* Work instructions
Transcribe all the data below exactly, leaving its pictures out.

=-=-=-=-=

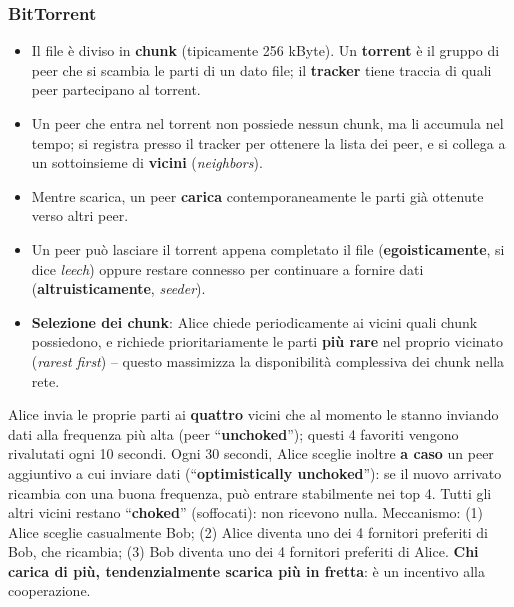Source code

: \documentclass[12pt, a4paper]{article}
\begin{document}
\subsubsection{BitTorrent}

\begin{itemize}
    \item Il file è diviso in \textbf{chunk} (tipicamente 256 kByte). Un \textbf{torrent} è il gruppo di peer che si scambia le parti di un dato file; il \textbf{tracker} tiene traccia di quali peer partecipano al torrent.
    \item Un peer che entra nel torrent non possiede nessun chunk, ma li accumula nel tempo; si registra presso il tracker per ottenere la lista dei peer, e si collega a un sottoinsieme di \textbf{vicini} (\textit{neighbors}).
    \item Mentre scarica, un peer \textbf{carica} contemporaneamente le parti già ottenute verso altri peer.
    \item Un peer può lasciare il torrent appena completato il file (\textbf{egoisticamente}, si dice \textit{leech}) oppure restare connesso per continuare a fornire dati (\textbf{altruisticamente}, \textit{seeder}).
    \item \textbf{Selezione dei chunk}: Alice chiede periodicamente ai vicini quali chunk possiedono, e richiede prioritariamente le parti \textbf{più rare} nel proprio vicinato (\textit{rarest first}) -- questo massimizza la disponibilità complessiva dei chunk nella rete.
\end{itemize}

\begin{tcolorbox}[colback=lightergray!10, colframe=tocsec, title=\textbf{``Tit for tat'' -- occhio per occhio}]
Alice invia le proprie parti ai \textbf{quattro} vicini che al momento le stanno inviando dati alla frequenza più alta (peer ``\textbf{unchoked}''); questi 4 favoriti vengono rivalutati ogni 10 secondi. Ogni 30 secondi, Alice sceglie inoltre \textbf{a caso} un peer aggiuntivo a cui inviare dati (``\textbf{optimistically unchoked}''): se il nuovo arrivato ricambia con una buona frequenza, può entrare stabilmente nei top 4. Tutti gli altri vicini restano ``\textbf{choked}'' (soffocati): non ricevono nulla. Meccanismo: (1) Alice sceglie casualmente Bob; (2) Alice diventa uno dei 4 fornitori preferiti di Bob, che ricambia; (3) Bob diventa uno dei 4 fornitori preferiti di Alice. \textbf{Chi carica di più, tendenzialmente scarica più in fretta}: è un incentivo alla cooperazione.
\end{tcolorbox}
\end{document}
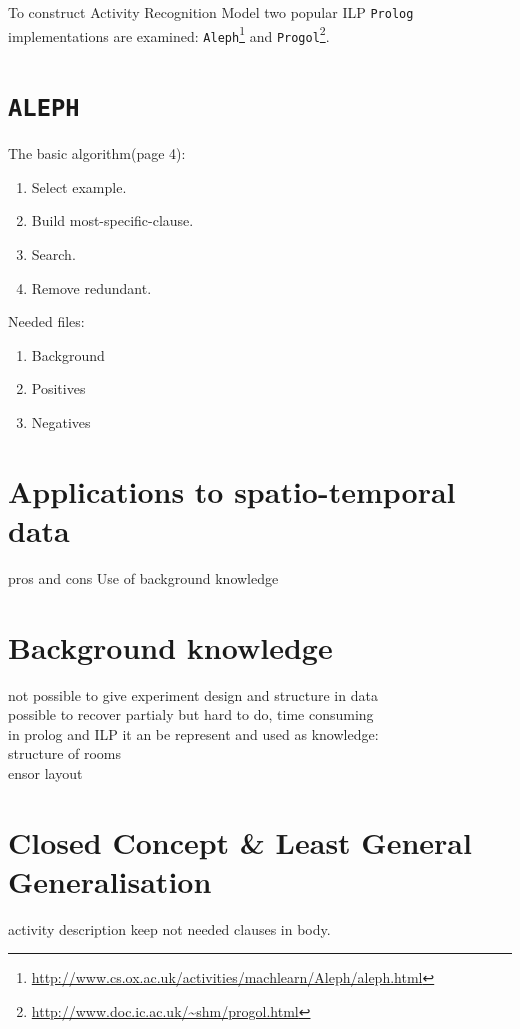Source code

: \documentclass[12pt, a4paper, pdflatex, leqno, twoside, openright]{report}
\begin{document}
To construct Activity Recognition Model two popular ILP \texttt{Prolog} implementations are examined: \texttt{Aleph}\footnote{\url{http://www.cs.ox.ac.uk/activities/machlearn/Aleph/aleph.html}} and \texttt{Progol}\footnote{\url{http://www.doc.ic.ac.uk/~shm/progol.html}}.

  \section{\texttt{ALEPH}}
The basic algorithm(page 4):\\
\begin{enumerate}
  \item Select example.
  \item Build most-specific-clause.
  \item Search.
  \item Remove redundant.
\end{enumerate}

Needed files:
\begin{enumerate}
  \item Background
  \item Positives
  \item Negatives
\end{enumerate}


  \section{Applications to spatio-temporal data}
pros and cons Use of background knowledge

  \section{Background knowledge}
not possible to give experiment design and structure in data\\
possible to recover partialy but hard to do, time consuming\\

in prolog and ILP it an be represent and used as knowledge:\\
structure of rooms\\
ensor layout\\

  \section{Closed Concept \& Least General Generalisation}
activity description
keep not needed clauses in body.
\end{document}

=-=-=-=-=

* Worked solution
Source code

: \documentclass[12pt, a4paper]{article}
\begin{document}
\subsubsection{BitTorrent}

\begin{itemize}
    \item Il file è diviso in \textbf{chunk} (tipicamente 256 kByte). Un \textbf{torrent} è il gruppo di peer che si scambia le parti di un dato file; il \textbf{tracker} tiene traccia di quali peer partecipano al torrent.
    \item Un peer che entra nel torrent non possiede nessun chunk, ma li accumula nel tempo; si registra presso il tracker per ottenere la lista dei peer, e si collega a un sottoinsieme di \textbf{vicini} (\textit{neighbors}).
    \item Mentre scarica, un peer \textbf{carica} contemporaneamente le parti già ottenute verso altri peer.
    \item Un peer può lasciare il torrent appena completato il file (\textbf{egoisticamente}, si dice \textit{leech}) oppure restare connesso per continuare a fornire dati (\textbf{altruisticamente}, \textit{seeder}).
    \item \textbf{Selezione dei chunk}: Alice chiede periodicamente ai vicini quali chunk possiedono, e richiede prioritariamente le parti \textbf{più rare} nel proprio vicinato (\textit{rarest first}) -- questo massimizza la disponibilità complessiva dei chunk nella rete.
\end{itemize}

\begin{tcolorbox}[colback=lightergray!10, colframe=tocsec, title=\textbf{``Tit for tat'' -- occhio per occhio}]
Alice invia le proprie parti ai \textbf{quattro} vicini che al momento le stanno inviando dati alla frequenza più alta (peer ``\textbf{unchoked}''); questi 4 favoriti vengono rivalutati ogni 10 secondi. Ogni 30 secondi, Alice sceglie inoltre \textbf{a caso} un peer aggiuntivo a cui inviare dati (``\textbf{optimistically unchoked}''): se il nuovo arrivato ricambia con una buona frequenza, può entrare stabilmente nei top 4. Tutti gli altri vicini restano ``\textbf{choked}'' (soffocati): non ricevono nulla. Meccanismo: (1) Alice sceglie casualmente Bob; (2) Alice diventa uno dei 4 fornitori preferiti di Bob, che ricambia; (3) Bob diventa uno dei 4 fornitori preferiti di Alice. \textbf{Chi carica di più, tendenzialmente scarica più in fretta}: è un incentivo alla cooperazione.
\end{tcolorbox}
\end{document}
Source code

: \documentclass[12pt, a4paper, pdflatex, leqno, twoside, openright]{report}
\begin{document}
To construct Activity Recognition Model two popular ILP \texttt{Prolog} implementations are examined: \texttt{Aleph}\footnote{\url{http://www.cs.ox.ac.uk/activities/machlearn/Aleph/aleph.html}} and \texttt{Progol}\footnote{\url{http://www.doc.ic.ac.uk/~shm/progol.html}}.

  \section{\texttt{ALEPH}}
The basic algorithm(page 4):\\
\begin{enumerate}
  \item Select example.
  \item Build most-specific-clause.
  \item Search.
  \item Remove redundant.
\end{enumerate}

Needed files:
\begin{enumerate}
  \item Background
  \item Positives
  \item Negatives
\end{enumerate}


  \section{Applications to spatio-temporal data}
pros and cons Use of background knowledge

  \section{Background knowledge}
not possible to give experiment design and structure in data\\
possible to recover partialy but hard to do, time consuming\\

in prolog and ILP it an be represent and used as knowledge:\\
structure of rooms\\
ensor layout\\

  \section{Closed Concept \& Least General Generalisation}
activity description
keep not needed clauses in body.
\end{document}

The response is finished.